[Rendered images with source text]
++++

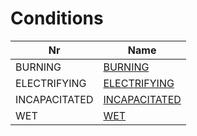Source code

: 

# Conditions



| Nr | Name | 
|  --  |  --  | 
| BURNING | [BURNING](List/BURNING.md) | 
| ELECTRIFYING | [ELECTRIFYING](List/ELECTRIFYING.md) | 
| INCAPACITATED | [INCAPACITATED](List/INCAPACITATED.md) | 
| WET | [WET](List/WET.md) |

++++

What to produce → Return every entry of the data above verbatim, with no images included.

Written solution →
Source code

: 

# Conditions



| Nr | Name | 
|  --  |  --  | 
| BURNING | [BURNING](List/BURNING.md) | 
| ELECTRIFYING | [ELECTRIFYING](List/ELECTRIFYING.md) | 
| INCAPACITATED | [INCAPACITATED](List/INCAPACITATED.md) | 
| WET | [WET](List/WET.md) |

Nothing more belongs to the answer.